» **YOUR GOAL**
Within the data below, copy each line where the string "corpus" is found.
* * * * * * *
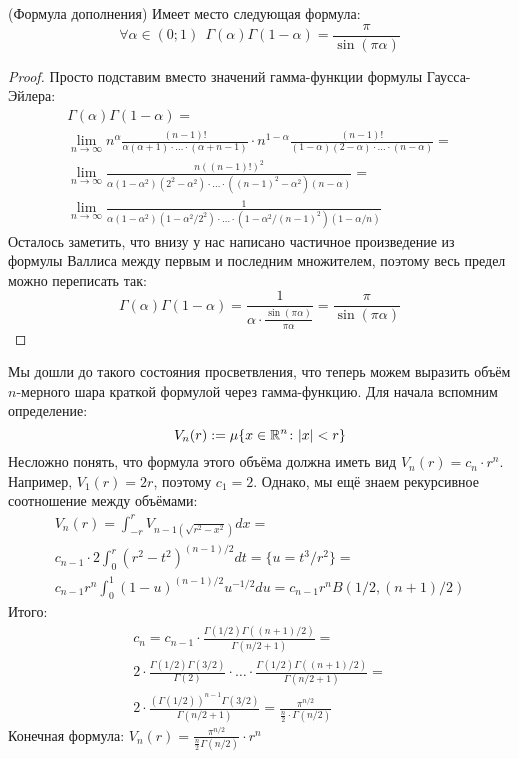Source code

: \begin{theorem} (Формула дополнения)
	Имеет место следующая формула:
	\[
		\forall \alpha \in (0; 1)\ \ \Gamma(\alpha)\Gamma(1 - \alpha) = \frac{\pi}{\sin(\pi \alpha)}
	\]
\end{theorem}

\begin{proof}
	Просто подставим вместо значений гамма-функции формулы Гаусса-Эйлера:
	\begin{multline*}
		\Gamma(\alpha)\Gamma(1 - \alpha) =
		\\
		\lim_{n \to \infty} n^\alpha \frac{(n - 1)!}{\alpha(\alpha + 1) \cdot \ldots \cdot (\alpha + n - 1)} \cdot n^{1 - \alpha} \frac{(n - 1)!}{(1 - \alpha)(2 - \alpha) \cdot \ldots \cdot (n - \alpha)} =
		\\
		\lim_{n \to \infty} \frac{n((n - 1)!)^2}{\alpha(1 - \alpha^2)(2^2 - \alpha^2) \cdot \ldots \cdot ((n - 1)^2 - \alpha^2)(n - \alpha)} =
		\\
		\lim_{n \to \infty} \frac{1}{\alpha(1 - \alpha^2)(1 - \alpha^2 / 2^2) \cdot \ldots \cdot (1 - \alpha^2 / (n - 1)^2)(1 - \alpha / n)}
	\end{multline*}
	Осталось заметить, что внизу у нас написано частичное произведение из формулы Валлиса между первым и последним множителем, поэтому весь предел можно переписать так:
	\[
		\Gamma(\alpha)\Gamma(1 - \alpha) = \frac{1}{\alpha \cdot \frac{\sin(\pi\alpha)}{\pi\alpha}} = \frac{\pi}{\sin(\pi\alpha)}
	\]
\end{proof}

\begin{example}
	Мы дошли до такого состояния просветвления, что теперь можем выразить объём $n$-мерного шара краткой формулой через гамма-функцию. Для начала вспомним определение:
	\[
		V_n(r) := \mu\{x \in \mathbb{R}^n \colon |x| < r\}
	\]
	Несложно понять, что формула этого объёма должна иметь вид $V_n(r) = c_n \cdot r^n$. Например, $V_1(r) = 2r$, поэтому $c_1 = 2$. Однако, мы ещё знаем рекурсивное соотношение между объёмами:
	\begin{multline*}
		V_n(r) = \int_{-r}^r V_{n - 1(\sqrt{r^2 - x^2})}dx =
		\\
		c_{n - 1} \cdot 2\int_0^r (r^2 - t^2)^{(n - 1) / 2}dt = \{u = t^3 / r^2\} =
		\\
		c_{n - 1} r^n \int_0^1 (1 - u)^{(n - 1) / 2} u^{-1 / 2}du = c_{n - 1} r^n B(1 / 2, (n + 1) / 2)
	\end{multline*}
	Итого:
	\begin{multline*}
		c_n = c_{n - 1} \cdot \frac{\Gamma(1 / 2)\Gamma((n + 1) / 2)}{\Gamma(n / 2 + 1)} =
		\\
		2 \cdot \frac{\Gamma(1 / 2)\Gamma(3 / 2)}{\Gamma(2)} \cdot \ldots \cdot \frac{\Gamma(1 / 2)\Gamma((n + 1) / 2)}{\Gamma(n / 2 + 1)} =
		\\
		2 \cdot \frac{(\Gamma(1 / 2))^{n - 1}\Gamma(3 / 2)}{\Gamma(n / 2 + 1)} = \frac{\pi^{n / 2}}{\frac{n}{2} \cdot \Gamma(n / 2)}
	\end{multline*}
	Конечная формула: $V_n(r) = \frac{\pi^{n / 2}}{\frac{n}{2}\Gamma(n / 2)} \cdot r^n$
\end{example}

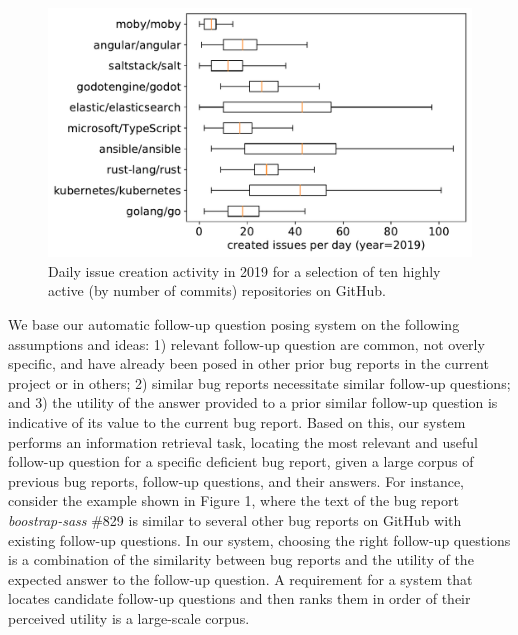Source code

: \begin{figure}[t]
\centering
\includegraphics[width=0.95\linewidth]{figures/popular_repos.pdf}
\caption{Daily issue creation activity in 2019 for a selection of ten highly active
(by number of commits) repositories on GitHub.}
\label{fig:repo_activity}
\end{figure}

%
We base our automatic follow-up question posing system on the following assumptions and ideas: 1) relevant follow-up question are common, not overly specific, and have already been posed in other prior bug reports in the current project or in others; 2) similar bug reports necessitate similar follow-up questions; and 3) the utility of the answer provided to a prior similar follow-up question is indicative of its value to the current bug report.
%
Based on this, our system performs an information retrieval task, locating the most relevant and useful follow-up question for a specific deficient bug report, given a large corpus of previous bug reports, follow-up questions, and their answers.
%
For instance, consider the example shown in Figure 1, where the text of the bug report {\em boostrap-sass} \#829 is similar to several other bug reports on GitHub with existing follow-up questions.
%
In our system, choosing the right follow-up questions is a combination of the similarity between bug reports and the utility of the expected answer to the follow-up question.
%
A requirement for a system that locates candidate follow-up questions and then ranks them in order of their perceived utility is a large-scale corpus.


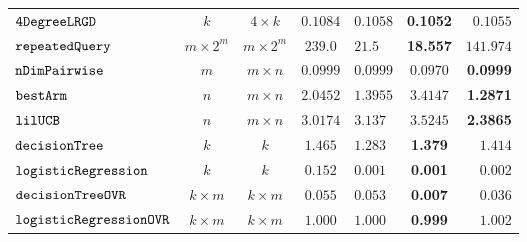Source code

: {\begin {table}[t]
\begin{center}
{\begin{tabular}{|| >{\tiny}l || c | c || c || l | c | r ||  }
         \hhline{||-||--||-||---||}
         $  \mathtt{ 4DegreeLRGD }$ & $ k $ & $  4\times k $ & $0.1084$   & $0.1058$ & \textbf{0.1052} & $0.1055$  \\
         \hhline{||-||--||-||---||}
         $\mathtt{repeatedQuery}$~\cite{Jamieson2015TheAO} & $ m \times 2^m $ & $  m \times 2^m $ & $239.0$   & $21.5$ & {\textbf{18.557}} & $141.974$  \\
         \hhline{||-||--||-||---||}
         $\mathtt{nDimPairwise}$~\cite{Jamieson2015TheAO} & $ m $ & $  m \times n  $ & $0.0999$   & $0.0999$ & $0.0970$ & \textbf{0.0999}  \\
         \hhline{||-||--||-||---||}
         $\mathtt{bestArm}$~\cite{Jamieson2015TheAO} & $ n $ & $  m \times n $ & $ 2.0452$   & $ 1.3955$ & {{$3.4147$}} & \textbf{1.2871}  \\
         \hhline{||-||--||-||---||}
         $\mathtt{lilUCB}$~\cite{Jamieson2015TheAO} & $ n $ & $ m \times n $ & $3.0174$   & $ 3.137$ & {$3.5245$} & \textbf{2.3865}  \\
         \hhline{||-||--||-||---||}
         $\mathtt{decisionTree}$ & $k$ &  $k$ & $ 1.465$  & $ 1.283$ & \textbf{1.379 } & {$1.414$}  \\
         \hhline{||-||--||-||---||}
         $  \mathtt{logisticRegression}$ & $k$ &  $k$ & $ 0.152$  &  $ 0.001$ & {\textbf{0.001}} & {$0.002$}   \\
        \hhline{||-||--||-||---||}
        $  \mathtt{decisionTreeOVR}$ & $k \times m$ &  $ k \times m $ &  $0.055$ & $0.053$  &  {\textbf{0.007}} & $0.036$  \\
        \hhline{||-||--||-||---||}
        $  \mathtt{logisticRegressionOVR}$    & $k \times m$ &  $ k \times m $ &  $ 1.000  $  &  $ 1.000 $ & {\textbf{ 0.999}} & $ 1.002 $ \\

\end{tabular}}
\end{center}
\end{table}}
* * * * * * *
» **TASK ANSWER**
Based on this, our system performs an information retrieval task, locating the most relevant and useful follow-up question for a specific deficient bug report, given a large corpus of previous bug reports, follow-up questions, and their answers.
A requirement for a system that locates candidate follow-up questions and then ranks them in order of their perceived utility is a large-scale corpus.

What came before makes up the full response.